The 2020 season proved just how quickly storms can intensify, according to Brennan.
“We saw some really remarkable rates of strengthening last year,” he said.
Storms often grow stronger in a short period of time, according to Brennan, who said last season had plenty of examples.
“Every Category 5 hurricane that’s made landfall in the United States was a tropical storm two or three days before it reached that intensity,” Brennan said.
He said storms can hit an area that’s favorable for quick development as they come closer to shore.
“They hit that sweet spot and they rapidly strengthen right up until landfall. That’s what happened (with) Michael and Andrew and the (1935) storm in The Keys, and Camille, for example,” he said.

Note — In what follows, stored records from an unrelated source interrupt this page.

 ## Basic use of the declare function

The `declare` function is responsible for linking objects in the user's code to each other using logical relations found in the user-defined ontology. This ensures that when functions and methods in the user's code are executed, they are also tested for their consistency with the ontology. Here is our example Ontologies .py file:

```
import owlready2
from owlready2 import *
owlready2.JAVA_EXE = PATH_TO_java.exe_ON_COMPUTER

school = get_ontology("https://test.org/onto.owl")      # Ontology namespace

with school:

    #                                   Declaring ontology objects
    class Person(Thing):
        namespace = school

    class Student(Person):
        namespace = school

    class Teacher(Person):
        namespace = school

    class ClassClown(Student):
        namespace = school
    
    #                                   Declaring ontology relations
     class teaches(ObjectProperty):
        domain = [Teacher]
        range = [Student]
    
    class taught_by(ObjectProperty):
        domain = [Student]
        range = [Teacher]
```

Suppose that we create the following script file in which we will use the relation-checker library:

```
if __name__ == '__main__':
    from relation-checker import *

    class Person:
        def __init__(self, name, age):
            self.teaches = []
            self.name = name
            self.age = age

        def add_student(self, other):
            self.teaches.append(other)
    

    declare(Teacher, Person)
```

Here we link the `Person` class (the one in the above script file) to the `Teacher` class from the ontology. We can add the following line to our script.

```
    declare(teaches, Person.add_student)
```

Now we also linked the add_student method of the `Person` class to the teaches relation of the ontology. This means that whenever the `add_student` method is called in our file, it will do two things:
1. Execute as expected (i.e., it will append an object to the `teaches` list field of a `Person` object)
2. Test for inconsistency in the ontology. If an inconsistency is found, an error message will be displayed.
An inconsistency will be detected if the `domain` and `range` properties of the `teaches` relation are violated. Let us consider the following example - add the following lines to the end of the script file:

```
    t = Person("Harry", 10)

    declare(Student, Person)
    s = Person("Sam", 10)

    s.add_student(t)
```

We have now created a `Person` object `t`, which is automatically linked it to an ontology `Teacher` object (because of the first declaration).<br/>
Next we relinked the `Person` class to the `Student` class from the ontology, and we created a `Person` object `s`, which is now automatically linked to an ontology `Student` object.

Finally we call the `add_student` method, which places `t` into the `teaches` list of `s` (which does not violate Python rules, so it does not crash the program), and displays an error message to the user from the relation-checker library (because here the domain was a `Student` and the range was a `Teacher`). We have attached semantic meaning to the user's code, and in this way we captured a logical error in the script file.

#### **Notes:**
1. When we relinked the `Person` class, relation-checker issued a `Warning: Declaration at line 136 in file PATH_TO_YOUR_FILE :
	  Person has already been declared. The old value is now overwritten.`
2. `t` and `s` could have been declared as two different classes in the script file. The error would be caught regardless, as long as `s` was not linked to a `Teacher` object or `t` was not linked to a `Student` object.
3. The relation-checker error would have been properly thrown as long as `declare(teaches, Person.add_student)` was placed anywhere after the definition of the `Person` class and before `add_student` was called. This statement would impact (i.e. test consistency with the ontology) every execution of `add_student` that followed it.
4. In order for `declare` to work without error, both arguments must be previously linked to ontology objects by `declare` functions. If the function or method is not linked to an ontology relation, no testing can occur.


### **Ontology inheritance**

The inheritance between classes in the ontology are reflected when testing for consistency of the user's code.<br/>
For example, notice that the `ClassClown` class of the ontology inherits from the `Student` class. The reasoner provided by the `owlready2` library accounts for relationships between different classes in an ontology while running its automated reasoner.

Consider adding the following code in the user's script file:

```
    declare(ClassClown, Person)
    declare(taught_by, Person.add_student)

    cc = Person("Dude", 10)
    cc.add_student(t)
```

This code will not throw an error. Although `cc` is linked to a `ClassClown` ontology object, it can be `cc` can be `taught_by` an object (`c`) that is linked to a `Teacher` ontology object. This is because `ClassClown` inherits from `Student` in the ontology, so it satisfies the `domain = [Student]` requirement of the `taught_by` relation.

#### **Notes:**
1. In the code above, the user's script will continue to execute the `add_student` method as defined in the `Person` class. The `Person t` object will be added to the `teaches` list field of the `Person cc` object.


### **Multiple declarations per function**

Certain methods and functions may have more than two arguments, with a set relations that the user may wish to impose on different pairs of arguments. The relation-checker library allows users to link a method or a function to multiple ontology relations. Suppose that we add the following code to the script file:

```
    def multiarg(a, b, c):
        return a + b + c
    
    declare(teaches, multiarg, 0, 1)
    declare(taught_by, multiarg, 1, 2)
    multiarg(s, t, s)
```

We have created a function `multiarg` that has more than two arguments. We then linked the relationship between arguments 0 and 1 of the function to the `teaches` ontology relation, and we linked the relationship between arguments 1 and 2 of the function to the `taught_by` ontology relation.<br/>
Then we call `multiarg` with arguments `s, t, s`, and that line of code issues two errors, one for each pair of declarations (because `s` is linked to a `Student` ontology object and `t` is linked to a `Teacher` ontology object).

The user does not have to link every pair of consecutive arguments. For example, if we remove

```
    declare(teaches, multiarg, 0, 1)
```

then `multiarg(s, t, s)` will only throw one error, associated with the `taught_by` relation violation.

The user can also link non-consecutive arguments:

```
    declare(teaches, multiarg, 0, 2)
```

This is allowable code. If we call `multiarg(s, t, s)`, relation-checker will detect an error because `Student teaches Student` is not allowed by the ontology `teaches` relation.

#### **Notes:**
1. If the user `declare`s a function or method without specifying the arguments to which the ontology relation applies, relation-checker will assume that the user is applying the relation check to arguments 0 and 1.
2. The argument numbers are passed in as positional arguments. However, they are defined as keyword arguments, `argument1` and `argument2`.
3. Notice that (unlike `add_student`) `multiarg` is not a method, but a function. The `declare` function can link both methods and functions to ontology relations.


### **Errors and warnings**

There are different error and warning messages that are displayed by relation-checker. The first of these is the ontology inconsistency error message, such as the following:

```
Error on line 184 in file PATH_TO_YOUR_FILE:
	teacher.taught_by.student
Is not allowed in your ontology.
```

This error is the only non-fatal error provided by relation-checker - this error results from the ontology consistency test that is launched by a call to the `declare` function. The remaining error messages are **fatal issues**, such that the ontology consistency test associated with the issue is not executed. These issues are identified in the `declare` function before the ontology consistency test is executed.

Bottom line: Despite any fatigue you’re feeling, pay attention this year. Because Brennan said when storms shift in a pandemic, those shifts can be a big problem.
“The sheltering guidance that they get from their local emergency managers might change, they might do different types of sheltering,” he said.
Safety orders could change, too, so, get your family ready now.
Brennan said don’t be caught off guard.
“Brevard County up to the Space Coast may have to evacuate for storm surge. Know where you’re going to go,” Brennan said.
Brennan said being prepared can greatly reduce your stress.
“Just having that plan in place now can really reduce your anxiety level and your level of tension and stress when the storm actually approaches,” he said.